DATA FOR REVIEW below:
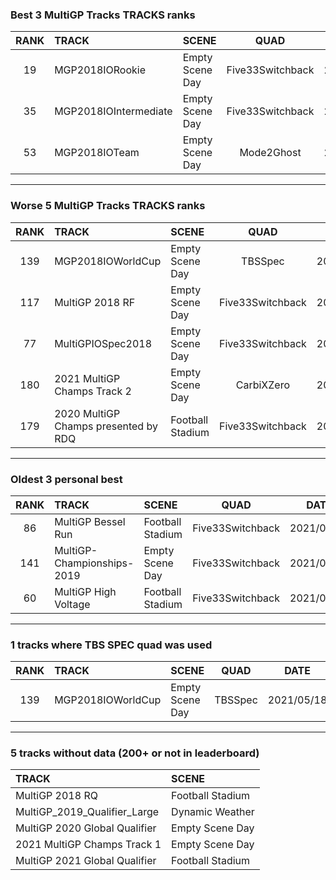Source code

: ### Best 3 MultiGP Tracks TRACKS ranks
|RANK|TRACK|SCENE|QUAD|DATE|
|:---:|:---|:---|:---:|:---:|
|19|MGP2018IORookie|Empty Scene Day|Five33Switchback|2021/10/10|
|35|MGP2018IOIntermediate|Empty Scene Day|Five33Switchback|2021/10/10|
|53|MGP2018IOTeam|Empty Scene Day|Mode2Ghost|2021/09/02|
---
### Worse 5 MultiGP Tracks TRACKS ranks
|RANK|TRACK|SCENE|QUAD|DATE|
|:---:|:---|:---|:---:|:---:|
|139|MGP2018IOWorldCup|Empty Scene Day|TBSSpec|2021/05/18|
|117|MultiGP 2018 RF|Empty Scene Day|Five33Switchback|2021/05/20|
|77|MultiGPIOSpec2018|Empty Scene Day|Five33Switchback|2021/05/20|
|180|2021 MultiGP Champs Track 2|Empty Scene Day|CarbiXZero|2022/01/04|
|179|2020 MultiGP Champs presented by RDQ|Football Stadium|Five33Switchback|2021/09/22|
---
### Oldest 3 personal best
|RANK|TRACK|SCENE|QUAD|DATE|
|:---:|:---|:---|:---:|:---:|
|86|MultiGP Bessel Run|Football Stadium|Five33Switchback|2021/04/21|
|141|MultiGP-Championships-2019|Empty Scene Day|Five33Switchback|2021/04/21|
|60|MultiGP High Voltage|Football Stadium|Five33Switchback|2021/04/21|
---
### 1 tracks where TBS SPEC quad was used
|RANK|TRACK|SCENE|QUAD|DATE|
|:---:|:---|:---|:---:|:---:|
|139|MGP2018IOWorldCup|Empty Scene Day|TBSSpec|2021/05/18|
---
### 5 tracks without data (200+ or not in leaderboard)
|TRACK|SCENE|
|:---|:---|
|MultiGP 2018 RQ|Football Stadium|
|MultiGP_2019_Qualifier_Large|Dynamic Weather|
|MultiGP 2020 Global Qualifier|Empty Scene Day|
|2021 MultiGP Champs Track 1|Empty Scene Day|
|MultiGP 2021 Global Qualifier|Football Stadium|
End of DATA FOR REVIEW.
• [DIRECTIONS]
In the reply, each line of the data must appear exactly as written, and no picture may appear.

• [SOLUTION FOR THIS PROBLEM]
Source code

: ### Best 3 MultiGP Tracks TRACKS ranks
|RANK|TRACK|SCENE|QUAD|DATE|
|:---:|:---|:---|:---:|:---:|
|19|MGP2018IORookie|Empty Scene Day|Five33Switchback|2021/10/10|
|35|MGP2018IOIntermediate|Empty Scene Day|Five33Switchback|2021/10/10|
|53|MGP2018IOTeam|Empty Scene Day|Mode2Ghost|2021/09/02|
---
### Worse 5 MultiGP Tracks TRACKS ranks
|RANK|TRACK|SCENE|QUAD|DATE|
|:---:|:---|:---|:---:|:---:|
|139|MGP2018IOWorldCup|Empty Scene Day|TBSSpec|2021/05/18|
|117|MultiGP 2018 RF|Empty Scene Day|Five33Switchback|2021/05/20|
|77|MultiGPIOSpec2018|Empty Scene Day|Five33Switchback|2021/05/20|
|180|2021 MultiGP Champs Track 2|Empty Scene Day|CarbiXZero|2022/01/04|
|179|2020 MultiGP Champs presented by RDQ|Football Stadium|Five33Switchback|2021/09/22|
---
### Oldest 3 personal best
|RANK|TRACK|SCENE|QUAD|DATE|
|:---:|:---|:---|:---:|:---:|
|86|MultiGP Bessel Run|Football Stadium|Five33Switchback|2021/04/21|
|141|MultiGP-Championships-2019|Empty Scene Day|Five33Switchback|2021/04/21|
|60|MultiGP High Voltage|Football Stadium|Five33Switchback|2021/04/21|
---
### 1 tracks where TBS SPEC quad was used
|RANK|TRACK|SCENE|QUAD|DATE|
|:---:|:---|:---|:---:|:---:|
|139|MGP2018IOWorldCup|Empty Scene Day|TBSSpec|2021/05/18|
---
### 5 tracks without data (200+ or not in leaderboard)
|TRACK|SCENE|
|:---|:---|
|MultiGP 2018 RQ|Football Stadium|
|MultiGP_2019_Qualifier_Large|Dynamic Weather|
|MultiGP 2020 Global Qualifier|Empty Scene Day|
|2021 MultiGP Champs Track 1|Empty Scene Day|
|MultiGP 2021 Global Qualifier|Football Stadium|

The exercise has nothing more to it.